Hooking up the PS3 Joystick and getting some meaningful results on the screen was a lot easier than expected. I purchased a small USB Bluetooth dongle which worked with Ubuntu straight away, and hooking up the software to display the output from the joystick was easy.
Developing a ROS node to convert that output into ROS command messages was also very easy following the tutorial on ros.org; as was my first go at getting a ros launch file setup. Getting the joystick connected requires root privileges and I haven't worked out how to do that bit from within the launch file yet.

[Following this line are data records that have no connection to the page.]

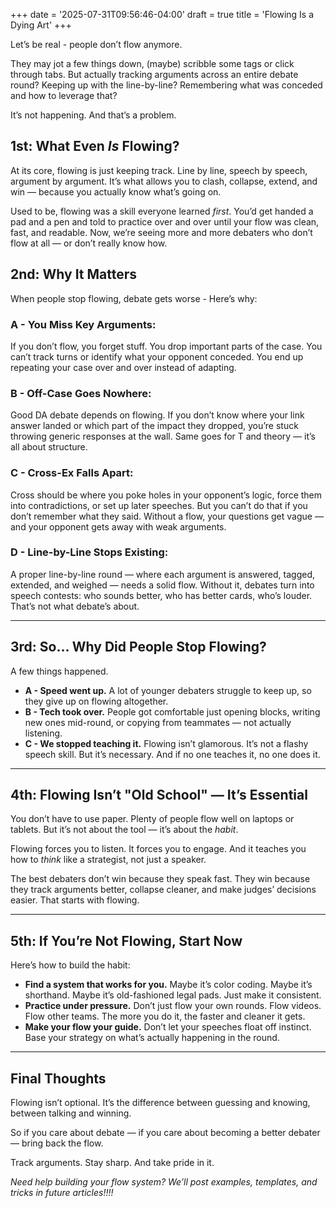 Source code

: +++
date = '2025-07-31T09:56:46-04:00'
draft = true
title = 'Flowing Is a Dying Art'
+++

Let’s be real - people don’t flow anymore.

They may jot a few things down, (maybe) scribble some tags or click through tabs. But actually tracking arguments across an entire debate round? Keeping up with the line-by-line? Remembering what was conceded and how to leverage that?

It’s not happening. And that’s a problem.


## 1st: What Even *Is* Flowing?

At its core, flowing is just keeping track. Line by line, speech by speech, argument by argument. It’s what allows you to clash, collapse, extend, and win — because you actually know what’s going on.

Used to be, flowing was a skill everyone learned *first*. You’d get handed a pad and a pen and told to practice over and over until your flow was clean, fast, and readable. Now, we’re seeing more and more debaters who don’t flow at all — or don’t really know how.


## 2nd: Why It Matters

When people stop flowing, debate gets worse - Here’s why:

### A - **You Miss Key Arguments:**  
If you don’t flow, you forget stuff. You drop important parts of the case. You can’t track turns or identify what your opponent conceded. You end up repeating your case over and over instead of adapting.

### B - **Off-Case Goes Nowhere:**  
Good DA debate depends on flowing. If you don’t know where your link answer landed or which part of the impact they dropped, you’re stuck throwing generic responses at the wall. Same goes for T and theory — it’s all about structure.

### C - **Cross-Ex Falls Apart:**  
Cross should be where you poke holes in your opponent’s logic, force them into contradictions, or set up later speeches. But you can’t do that if you don’t remember what they said. Without a flow, your questions get vague — and your opponent gets away with weak arguments.

### D - **Line-by-Line Stops Existing:**  
A proper line-by-line round — where each argument is answered, tagged, extended, and weighed — needs a solid flow. Without it, debates turn into speech contests: who sounds better, who has better cards, who’s louder. That’s not what debate’s about.

---

## 3rd: So... Why Did People Stop Flowing?

A few things happened.

- **A - Speed went up.** A lot of younger debaters struggle to keep up, so they give up on flowing altogether.  
- **B - Tech took over.** People got comfortable just opening blocks, writing new ones mid-round, or copying from teammates — not actually listening.  
- **C - We stopped teaching it.** Flowing isn’t glamorous. It’s not a flashy speech skill. But it’s necessary. And if no one teaches it, no one does it.

---

## 4th: Flowing Isn’t "Old School" — It’s Essential

You don’t have to use paper. Plenty of people flow well on laptops or tablets. But it’s not about the tool — it’s about the *habit*.

Flowing forces you to listen. It forces you to engage. And it teaches you how to *think* like a strategist, not just a speaker.

The best debaters don’t win because they speak fast. They win because they track arguments better, collapse cleaner, and make judges’ decisions easier. That starts with flowing.

---

## 5th: If You’re Not Flowing, Start Now

Here’s how to build the habit:

- **Find a system that works for you.** Maybe it’s color coding. Maybe it’s shorthand. Maybe it’s old-fashioned legal pads. Just make it consistent.  
- **Practice under pressure.** Don’t just flow your own rounds. Flow videos. Flow other teams. The more you do it, the faster and cleaner it gets.  
- **Make your flow your guide.** Don’t let your speeches float off instinct. Base your strategy on what’s actually happening in the round.

---

## Final Thoughts

Flowing isn’t optional. It’s the difference between guessing and knowing, between talking and winning.

So if you care about debate — if you care about becoming a better debater — bring back the flow.

Track arguments. Stay sharp. And take pride in it.


*Need help building your flow system? We’ll post examples, templates, and tricks in future articles!!!!*
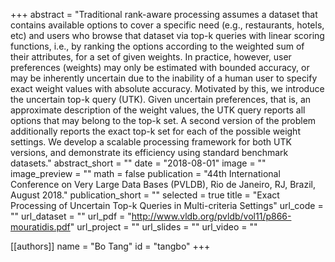 +++
abstract = "Traditional rank-aware processing assumes a dataset that contains available options to cover a specific need (e.g., restaurants, hotels, etc) and users who browse that dataset via top-k queries with linear scoring functions, i.e., by ranking the options according to the weighted sum of their attributes, for a set of given weights. In practice, however, user preferences (weights) may only be estimated with bounded accuracy, or may be inherently uncertain due to the inability of a human user to specify exact weight values with absolute accuracy. Motivated by this, we introduce the uncertain top-k query (UTK). Given uncertain preferences, that is, an approximate description of the weight values, the UTK query reports all options that may belong to the top-k set. A second version of the problem additionally reports the exact top-k set for each of the possible weight settings. We develop a scalable processing framework for both UTK versions, and demonstrate its efficiency using standard benchmark datasets."
abstract_short = ""
date = "2018-08-01"
image = ""
image_preview = ""
math = false
publication = "44th International Conference on Very Large Data Bases (PVLDB), Rio de Janeiro, RJ, Brazil, August 2018."
publication_short = ""
selected = true
title = "Exact Processing of Uncertain Top-k Queries in Multi-criteria Settings"
url_code = ""
url_dataset = ""
url_pdf = "http://www.vldb.org/pvldb/vol11/p866-mouratidis.pdf"
url_project = ""
url_slides = ""
url_video = ""

[[authors]]
    name = "Bo Tang"
    id = "tangbo"
+++
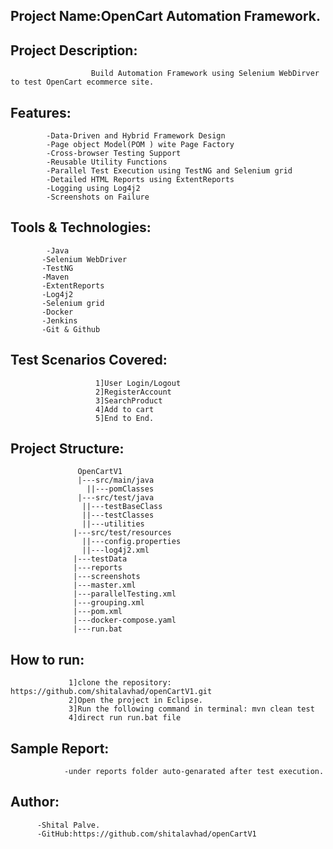 ## Project Name:OpenCart Automation Framework.
## Project Description: 
                      Build Automation Framework using Selenium WebDirver to test OpenCart ecommerce site.
## Features:
            -Data-Driven and Hybrid Framework Design
            -Page object Model(POM ) wite Page Factory
            -Cross-browser Testing Support
            -Reusable Utility Functions
            -Parallel Test Execution using TestNG and Selenium grid
            -Detailed HTML Reports using ExtentReports
            -Logging using Log4j2
            -Screenshots on Failure
## Tools & Technologies: 
            -Java      
           -Selenium WebDriver
           -TestNG
           -Maven
           -ExtentReports
           -Log4j2
           -Selenium grid
           -Docker
           -Jenkins
           -Git & Github
## Test Scenarios Covered:
                       1]User Login/Logout
                       2]RegisterAccount
                       3]SearchProduct
                       4]Add to cart
                       5]End to End.
## Project Structure:
                   OpenCartV1
                   |---src/main/java
                     ||---pomClasses
                   |---src/test/java
                    ||---testBaseClass
                    ||---testClasses
                    ||---utilities
                  |---src/test/resources
                    ||---config.properties
                    ||---log4j2.xml
                  |---testData
                  |---reports
                  |---screenshots
                  |---master.xml
                  |---parallelTesting.xml
                  |---grouping.xml
                  |---pom.xml
                  |---docker-compose.yaml
                  |---run.bat

## How to run:
                 1]clone the repository: https://github.com/shitalavhad/openCartV1.git
                 2]Open the project in Eclipse.
                 3]Run the following command in terminal: mvn clean test
                 4]direct run run.bat file
## Sample Report:
                -under reports folder auto-genarated after test execution.
## Author:   
          -Shital Palve.
          -GitHub:https://github.com/shitalavhad/openCartV1
                 
                 
   
                  
              
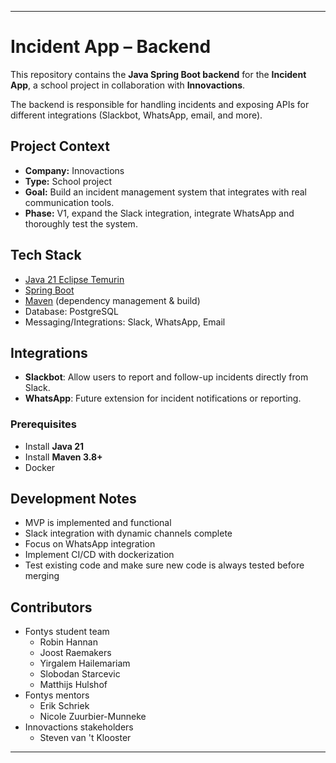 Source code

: 
---

# Incident App – Backend

This repository contains the **Java Spring Boot backend** for the **Incident App**, a school project in collaboration with **Innovactions**.

The backend is responsible for handling incidents and exposing APIs for different integrations (Slackbot, WhatsApp, email, and more).

## Project Context

* **Company:** Innovactions
* **Type:** School project
* **Goal:** Build an incident management system that integrates with real communication tools.
* **Phase:** V1, expand the Slack integration, integrate WhatsApp and thoroughly test the system.

## Tech Stack

* [Java 21 Eclipse Temurin](https://adoptium.net/)
* [Spring Boot](https://spring.io/projects/spring-boot)
* [Maven](https://maven.apache.org/) (dependency management & build)
* Database: PostgreSQL
* Messaging/Integrations: Slack, WhatsApp, Email

## Integrations

* **Slackbot**: Allow users to report and follow-up incidents directly from Slack.
* **WhatsApp**: Future extension for incident notifications or reporting.

### Prerequisites

* Install **Java 21**
* Install **Maven 3.8+**
* Docker

## Development Notes

* MVP is implemented and functional
* Slack integration with dynamic channels complete
* Focus on WhatsApp integration
* Implement CI/CD with dockerization
* Test existing code and make sure new code is always tested before merging

## Contributors

* Fontys student team
  * Robin Hannan
  * Joost Raemakers
  * Yirgalem Hailemariam
  * Slobodan Starcevic
  * Matthijs Hulshof
* Fontys mentors
  * Erik Schriek
  * Nicole Zuurbier-Munneke
* Innovactions stakeholders
  * Steven van 't Klooster

---
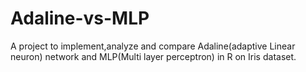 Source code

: # Adaline-vs-MLP
A project to implement,analyze and compare Adaline(adaptive Linear neuron) network and MLP(Multi layer perceptron) in R on Iris dataset.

My PC (running ROS on Ubuntu) talks to the robot hardware via an Arduino Mega over a USB serial data link. Before switching to ROS I had developed my own serial protocol but
lately I have been using the rosserial library which makes writing the
Arduino end and the PC end pretty simple. Using this system I was easily able to have the PS3 joystick remotely
control the speed and direction of each drive wheel, and the pan and
tilt of the head.
The only issue I currently have is that the serial connection keeps on dropping out, and that appears to be a result of the serial link getting swamped with too much data. I have a ROS throttle node running on the PC to limit the rate at which messages are sent to the Arduino but I still haven't got this running properly. More investigation is required. I'll try slowing everything down further, and changing the baud rate. My main worry is that I have so far only implemented a small proportion of the features my Arduino will be handling, so have a lot more data I need to send.
I may need to delve into the rosserial messaging system and see how compact the serial data is - perhaps I'll need to modify the protocol. This is one of the big advantages of ROS over MRDS which I trialled earlier - the system is open-source, so while my C++ and Python skills are pretty basic I can at least look at the source code and potentially modify it.